#### RECORDED INFORMATION:
----

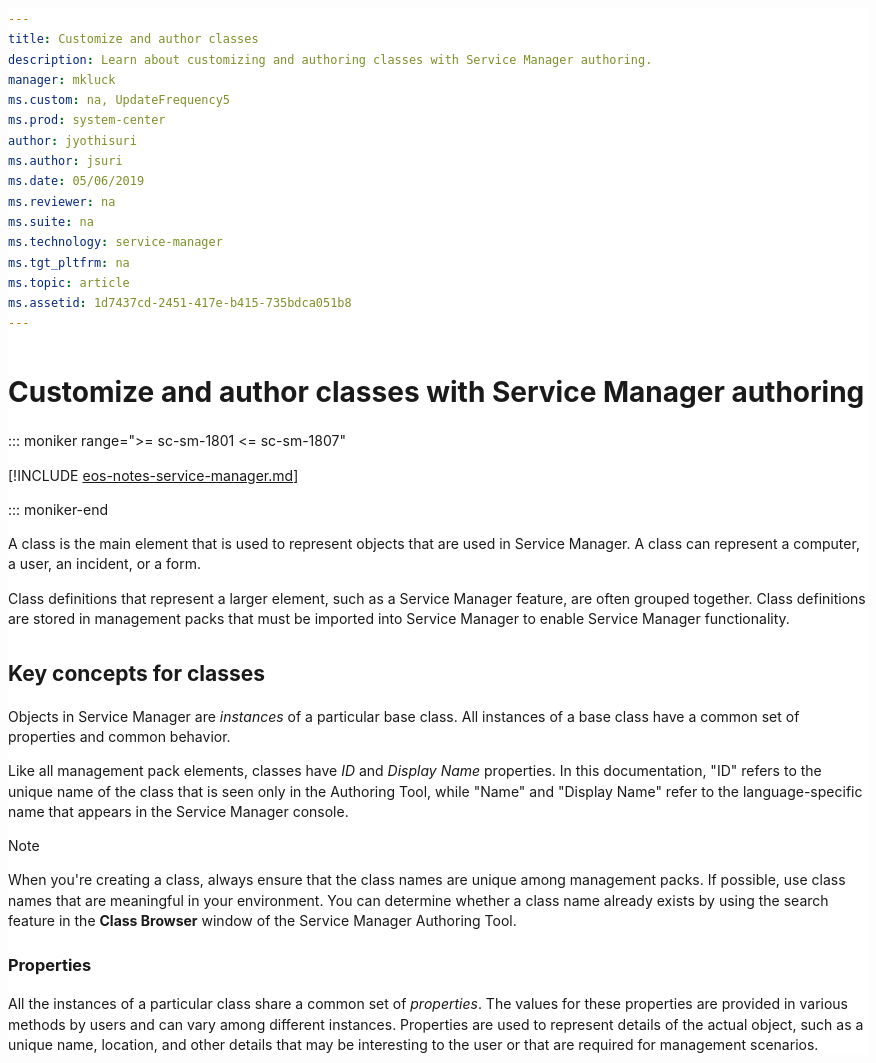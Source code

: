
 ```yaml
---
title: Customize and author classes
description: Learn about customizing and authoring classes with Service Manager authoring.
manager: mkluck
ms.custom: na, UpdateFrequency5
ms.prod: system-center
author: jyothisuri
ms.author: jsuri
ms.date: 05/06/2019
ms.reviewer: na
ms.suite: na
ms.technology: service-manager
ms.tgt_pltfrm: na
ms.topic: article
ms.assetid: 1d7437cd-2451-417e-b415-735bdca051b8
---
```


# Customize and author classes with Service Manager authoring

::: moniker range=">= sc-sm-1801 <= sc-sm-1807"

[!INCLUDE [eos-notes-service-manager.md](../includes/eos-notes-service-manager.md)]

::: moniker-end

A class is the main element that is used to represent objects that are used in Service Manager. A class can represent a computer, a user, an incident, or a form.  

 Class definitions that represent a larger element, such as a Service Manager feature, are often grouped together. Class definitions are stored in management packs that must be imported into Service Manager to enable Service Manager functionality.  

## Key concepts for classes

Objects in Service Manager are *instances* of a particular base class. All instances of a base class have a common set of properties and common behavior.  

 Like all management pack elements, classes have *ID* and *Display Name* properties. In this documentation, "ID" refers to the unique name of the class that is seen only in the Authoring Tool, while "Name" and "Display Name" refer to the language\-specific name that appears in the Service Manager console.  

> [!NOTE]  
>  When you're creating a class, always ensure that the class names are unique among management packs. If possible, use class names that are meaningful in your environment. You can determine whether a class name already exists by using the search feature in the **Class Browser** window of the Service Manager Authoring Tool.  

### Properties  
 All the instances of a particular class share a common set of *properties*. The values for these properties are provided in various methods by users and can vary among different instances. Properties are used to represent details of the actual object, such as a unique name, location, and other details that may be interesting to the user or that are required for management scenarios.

----

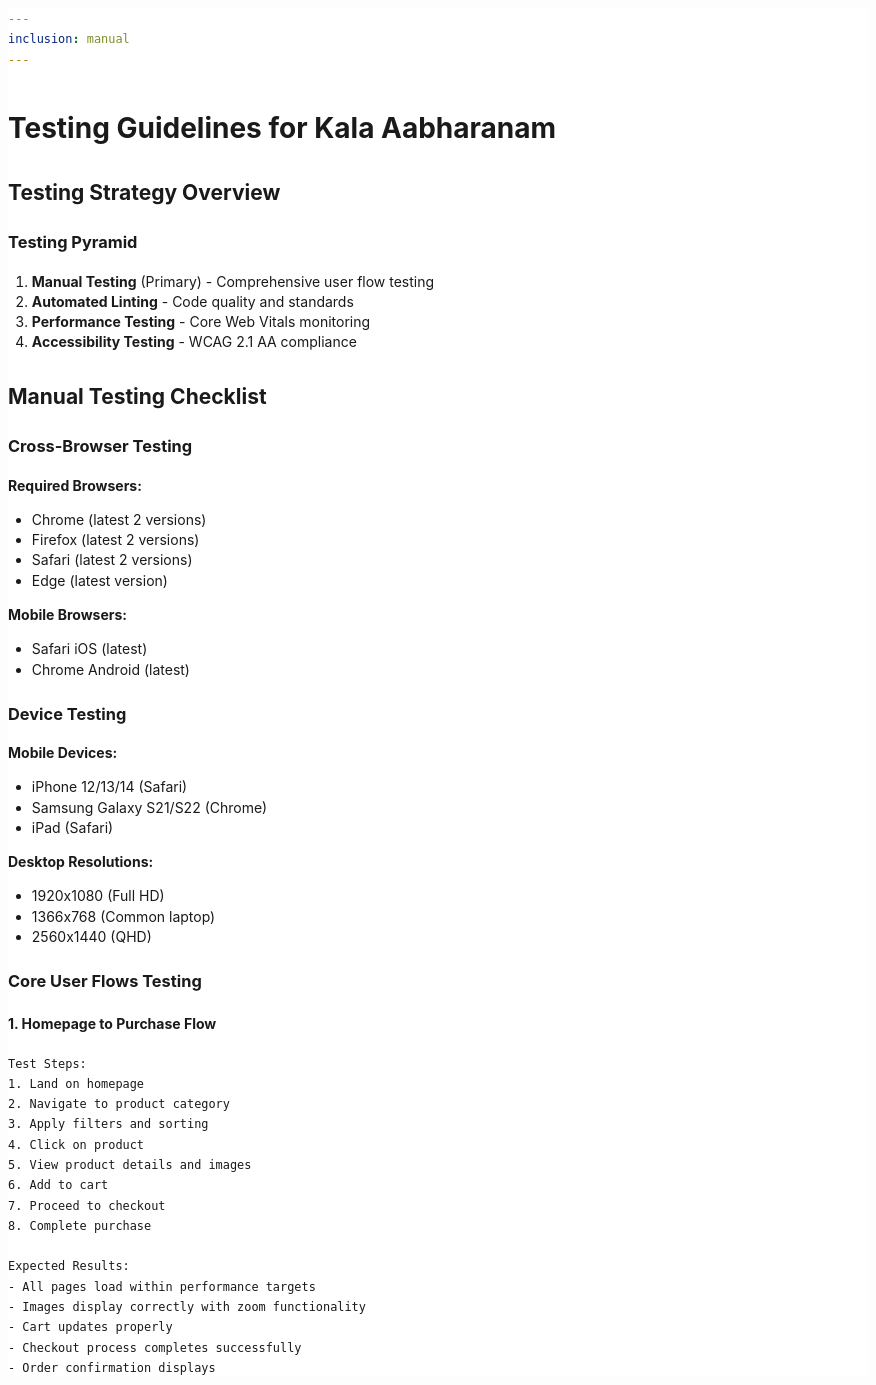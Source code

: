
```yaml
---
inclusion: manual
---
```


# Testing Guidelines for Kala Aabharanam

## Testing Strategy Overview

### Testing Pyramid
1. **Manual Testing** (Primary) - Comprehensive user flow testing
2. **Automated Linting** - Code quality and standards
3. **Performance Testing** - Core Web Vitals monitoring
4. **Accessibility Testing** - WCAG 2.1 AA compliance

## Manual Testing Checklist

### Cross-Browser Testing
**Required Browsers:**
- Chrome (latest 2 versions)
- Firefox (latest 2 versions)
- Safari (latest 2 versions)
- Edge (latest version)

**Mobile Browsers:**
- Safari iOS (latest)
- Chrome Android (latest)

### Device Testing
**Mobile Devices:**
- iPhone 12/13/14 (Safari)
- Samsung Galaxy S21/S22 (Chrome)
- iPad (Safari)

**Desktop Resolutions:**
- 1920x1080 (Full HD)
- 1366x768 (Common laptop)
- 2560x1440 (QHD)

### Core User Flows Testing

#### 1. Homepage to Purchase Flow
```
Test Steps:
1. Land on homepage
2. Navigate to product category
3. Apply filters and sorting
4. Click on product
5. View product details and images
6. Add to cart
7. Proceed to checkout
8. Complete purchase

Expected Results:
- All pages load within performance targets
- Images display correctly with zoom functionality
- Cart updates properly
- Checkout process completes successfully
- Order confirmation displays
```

----

How many lines in the entries include "among"? Only the number is wanted.

2